5
A weekend intruded here, and a very welcome intrusion it was. For two sun-spangled days I was able to enact my favorite role of blade-about-town. On Saturday morning I played tennis with Binky Watrous on his private court- and lost. I treated Connie Garcia to lunch at the Pelican Club, challenged her to a game of darts-and lost. In the evening I played poker with a group of intemperate cronies-and lost.
I was more successful on Sunday. I spent most of the afternoon gamboling on the beach with Connie and a Frisbee, and demolishing a bottle of a chilled Soave I had never tried before. Tangy is the word. Then we picked up two slabs of ribs barbecued with a Cajun sauce and returned to Connie's digs with a cold six-pack of Heineken. A pleasant time was had by all. I was home and in bed by ten o'clock and asleep by 10:05, sunburned, slightly squiffed, exhausted, and oh so content.
I overslept on Monday morning, as usual, and found a deserted kitchen when I bounced downstairs. I fixed myself a mug of instant black, and built an interracial sandwich: ham on bagel.
I used the kitchen phone to call the office. I asked Mrs. Trelawney if the honcho could spare me a few moments that morning. She put me on hold, and I listened to wallpaper music a few minutes while she went to check. She returned to tell me His Majesty would grant me ten minutes at precisely eleven o'clock.
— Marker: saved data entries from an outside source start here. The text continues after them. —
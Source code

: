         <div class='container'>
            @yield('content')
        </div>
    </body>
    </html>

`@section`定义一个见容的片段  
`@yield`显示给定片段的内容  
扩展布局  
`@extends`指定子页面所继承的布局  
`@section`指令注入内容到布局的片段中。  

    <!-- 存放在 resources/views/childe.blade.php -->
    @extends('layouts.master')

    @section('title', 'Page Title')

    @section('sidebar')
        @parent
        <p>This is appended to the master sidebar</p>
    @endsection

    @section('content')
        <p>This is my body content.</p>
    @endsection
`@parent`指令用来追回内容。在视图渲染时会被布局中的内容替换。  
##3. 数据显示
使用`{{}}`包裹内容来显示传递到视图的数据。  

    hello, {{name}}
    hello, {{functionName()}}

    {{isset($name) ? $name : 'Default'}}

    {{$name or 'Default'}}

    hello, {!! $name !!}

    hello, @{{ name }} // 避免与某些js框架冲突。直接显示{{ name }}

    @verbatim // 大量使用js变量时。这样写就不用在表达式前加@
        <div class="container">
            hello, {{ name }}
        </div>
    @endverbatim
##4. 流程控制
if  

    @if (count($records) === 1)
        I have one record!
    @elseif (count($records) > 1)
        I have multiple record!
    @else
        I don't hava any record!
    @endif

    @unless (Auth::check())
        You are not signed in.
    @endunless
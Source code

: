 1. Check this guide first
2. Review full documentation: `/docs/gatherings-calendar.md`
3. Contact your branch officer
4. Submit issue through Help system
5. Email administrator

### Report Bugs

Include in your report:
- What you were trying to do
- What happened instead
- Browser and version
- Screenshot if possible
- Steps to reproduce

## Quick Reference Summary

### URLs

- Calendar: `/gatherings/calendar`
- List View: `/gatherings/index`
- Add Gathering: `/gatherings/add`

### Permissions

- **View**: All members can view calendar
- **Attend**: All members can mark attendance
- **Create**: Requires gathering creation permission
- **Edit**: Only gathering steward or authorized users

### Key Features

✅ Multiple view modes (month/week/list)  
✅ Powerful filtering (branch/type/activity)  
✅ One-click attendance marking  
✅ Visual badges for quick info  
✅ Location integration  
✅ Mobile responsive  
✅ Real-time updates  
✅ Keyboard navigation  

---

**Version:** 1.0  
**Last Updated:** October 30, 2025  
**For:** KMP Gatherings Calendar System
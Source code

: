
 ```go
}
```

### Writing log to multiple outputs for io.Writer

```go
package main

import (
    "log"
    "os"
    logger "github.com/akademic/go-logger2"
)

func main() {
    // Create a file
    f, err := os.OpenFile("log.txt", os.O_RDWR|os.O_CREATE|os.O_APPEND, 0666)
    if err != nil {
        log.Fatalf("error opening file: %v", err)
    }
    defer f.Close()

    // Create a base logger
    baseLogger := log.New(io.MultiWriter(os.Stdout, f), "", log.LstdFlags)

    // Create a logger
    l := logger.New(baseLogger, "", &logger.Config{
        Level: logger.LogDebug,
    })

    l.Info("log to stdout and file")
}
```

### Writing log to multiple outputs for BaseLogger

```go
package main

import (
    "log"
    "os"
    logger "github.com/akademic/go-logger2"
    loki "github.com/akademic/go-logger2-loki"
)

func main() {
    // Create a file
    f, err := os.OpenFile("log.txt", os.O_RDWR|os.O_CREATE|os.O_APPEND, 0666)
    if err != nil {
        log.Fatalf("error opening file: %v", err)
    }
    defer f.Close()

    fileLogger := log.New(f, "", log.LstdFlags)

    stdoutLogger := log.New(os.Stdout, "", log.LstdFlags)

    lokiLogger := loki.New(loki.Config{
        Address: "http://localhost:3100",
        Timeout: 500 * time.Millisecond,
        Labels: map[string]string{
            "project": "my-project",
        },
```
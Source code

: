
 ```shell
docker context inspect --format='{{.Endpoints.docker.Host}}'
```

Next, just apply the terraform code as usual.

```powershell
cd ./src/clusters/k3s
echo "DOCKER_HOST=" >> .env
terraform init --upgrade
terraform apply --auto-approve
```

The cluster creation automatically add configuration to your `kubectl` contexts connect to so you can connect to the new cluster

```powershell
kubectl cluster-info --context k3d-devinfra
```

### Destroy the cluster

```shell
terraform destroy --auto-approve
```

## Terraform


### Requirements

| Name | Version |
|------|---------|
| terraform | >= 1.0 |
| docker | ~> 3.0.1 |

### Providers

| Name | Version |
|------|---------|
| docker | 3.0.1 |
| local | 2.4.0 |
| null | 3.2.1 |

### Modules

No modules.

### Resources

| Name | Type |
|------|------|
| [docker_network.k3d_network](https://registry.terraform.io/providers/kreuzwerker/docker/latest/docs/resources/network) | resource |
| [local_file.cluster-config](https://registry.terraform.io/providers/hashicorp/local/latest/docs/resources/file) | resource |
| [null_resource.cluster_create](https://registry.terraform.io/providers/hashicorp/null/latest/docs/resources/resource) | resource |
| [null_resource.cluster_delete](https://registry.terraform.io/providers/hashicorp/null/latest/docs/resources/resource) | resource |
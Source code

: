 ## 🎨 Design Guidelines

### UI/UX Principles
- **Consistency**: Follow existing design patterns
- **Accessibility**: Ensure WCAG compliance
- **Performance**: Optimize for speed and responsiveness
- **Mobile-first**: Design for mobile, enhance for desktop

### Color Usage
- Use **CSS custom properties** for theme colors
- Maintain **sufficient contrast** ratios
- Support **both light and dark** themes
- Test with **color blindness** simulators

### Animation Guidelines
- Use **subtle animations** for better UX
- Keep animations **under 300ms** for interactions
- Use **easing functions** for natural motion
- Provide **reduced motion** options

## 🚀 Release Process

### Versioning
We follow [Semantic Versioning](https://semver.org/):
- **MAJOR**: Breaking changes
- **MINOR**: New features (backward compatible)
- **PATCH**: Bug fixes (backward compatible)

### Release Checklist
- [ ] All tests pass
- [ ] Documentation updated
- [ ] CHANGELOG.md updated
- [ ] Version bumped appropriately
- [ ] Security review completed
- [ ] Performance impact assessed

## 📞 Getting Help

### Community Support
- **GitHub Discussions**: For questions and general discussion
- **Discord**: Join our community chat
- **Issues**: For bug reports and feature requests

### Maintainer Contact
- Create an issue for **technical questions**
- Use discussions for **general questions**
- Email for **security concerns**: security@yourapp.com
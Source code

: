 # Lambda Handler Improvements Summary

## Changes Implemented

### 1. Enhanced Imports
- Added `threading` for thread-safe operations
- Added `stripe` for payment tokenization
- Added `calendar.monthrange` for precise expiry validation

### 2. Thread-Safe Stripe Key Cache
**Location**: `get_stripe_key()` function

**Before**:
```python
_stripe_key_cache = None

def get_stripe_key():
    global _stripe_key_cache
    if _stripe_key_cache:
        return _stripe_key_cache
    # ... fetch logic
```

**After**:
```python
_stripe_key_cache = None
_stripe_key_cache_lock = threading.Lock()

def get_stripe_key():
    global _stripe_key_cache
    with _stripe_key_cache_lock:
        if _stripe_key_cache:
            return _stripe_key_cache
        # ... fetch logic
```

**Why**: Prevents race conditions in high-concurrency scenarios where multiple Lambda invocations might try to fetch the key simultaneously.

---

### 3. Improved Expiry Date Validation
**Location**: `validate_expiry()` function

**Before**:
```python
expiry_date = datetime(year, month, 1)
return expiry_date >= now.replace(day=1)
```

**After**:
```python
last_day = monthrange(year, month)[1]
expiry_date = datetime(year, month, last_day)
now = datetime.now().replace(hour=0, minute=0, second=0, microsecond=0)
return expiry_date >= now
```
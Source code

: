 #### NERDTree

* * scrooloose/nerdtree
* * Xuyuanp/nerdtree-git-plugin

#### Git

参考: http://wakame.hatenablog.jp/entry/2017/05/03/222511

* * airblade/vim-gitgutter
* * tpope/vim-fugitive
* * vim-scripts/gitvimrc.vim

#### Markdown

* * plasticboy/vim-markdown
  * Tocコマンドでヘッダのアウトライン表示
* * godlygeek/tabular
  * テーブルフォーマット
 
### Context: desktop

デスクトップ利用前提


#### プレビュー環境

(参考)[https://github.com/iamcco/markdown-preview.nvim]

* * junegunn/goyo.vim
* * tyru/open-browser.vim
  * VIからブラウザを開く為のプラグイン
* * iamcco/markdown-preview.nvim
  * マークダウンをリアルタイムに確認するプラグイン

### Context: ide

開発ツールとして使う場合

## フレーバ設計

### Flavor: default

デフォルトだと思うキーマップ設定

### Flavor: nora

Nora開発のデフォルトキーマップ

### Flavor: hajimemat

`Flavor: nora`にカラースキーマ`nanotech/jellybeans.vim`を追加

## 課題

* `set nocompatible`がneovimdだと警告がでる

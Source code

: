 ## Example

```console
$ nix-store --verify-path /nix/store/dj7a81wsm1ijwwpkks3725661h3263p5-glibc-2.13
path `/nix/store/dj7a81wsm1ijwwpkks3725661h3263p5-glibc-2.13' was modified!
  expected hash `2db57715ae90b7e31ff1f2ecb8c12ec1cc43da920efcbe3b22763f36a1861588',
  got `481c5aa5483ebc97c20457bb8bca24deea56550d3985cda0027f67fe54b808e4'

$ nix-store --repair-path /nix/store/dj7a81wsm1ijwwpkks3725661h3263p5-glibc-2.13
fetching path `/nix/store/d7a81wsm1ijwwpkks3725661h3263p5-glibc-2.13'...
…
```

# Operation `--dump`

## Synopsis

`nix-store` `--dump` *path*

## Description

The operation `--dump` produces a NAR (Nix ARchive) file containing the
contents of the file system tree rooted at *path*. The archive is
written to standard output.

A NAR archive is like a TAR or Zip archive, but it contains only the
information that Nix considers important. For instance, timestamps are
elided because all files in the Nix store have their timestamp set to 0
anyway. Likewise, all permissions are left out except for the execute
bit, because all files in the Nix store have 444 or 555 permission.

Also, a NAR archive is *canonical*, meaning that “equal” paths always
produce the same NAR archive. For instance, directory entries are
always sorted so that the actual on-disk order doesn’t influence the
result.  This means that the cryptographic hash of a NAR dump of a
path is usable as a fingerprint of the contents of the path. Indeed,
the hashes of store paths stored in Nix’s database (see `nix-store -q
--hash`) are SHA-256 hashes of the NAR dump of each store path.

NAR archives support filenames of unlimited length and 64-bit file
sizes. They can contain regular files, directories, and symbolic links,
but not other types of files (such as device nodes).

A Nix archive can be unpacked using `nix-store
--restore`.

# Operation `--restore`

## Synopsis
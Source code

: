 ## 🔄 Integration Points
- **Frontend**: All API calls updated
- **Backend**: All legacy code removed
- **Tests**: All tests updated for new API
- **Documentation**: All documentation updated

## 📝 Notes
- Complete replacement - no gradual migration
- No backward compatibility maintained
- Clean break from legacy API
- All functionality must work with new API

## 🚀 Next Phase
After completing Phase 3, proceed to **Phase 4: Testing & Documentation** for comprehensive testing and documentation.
"Thank you, Mrs. T.," I said. "Tell me, have you ever cooked a goose-or vice versa?"
"Why, no," she said. "But I once took a tramp in the woods."
She hung up cackling, and I trotted out to my chariot, much refreshed by that silly exchange of ancient corn.
Twenty minutes later I was in my crypt at the McNally Building and lighted my first English Oval of the day, considering it a reward for having spent the entire weekend without a gasper. On my desk was a sheaf of faxed replies to my inquiries to national credit agencies regarding the financial status of Theodosia and Hector Johnson.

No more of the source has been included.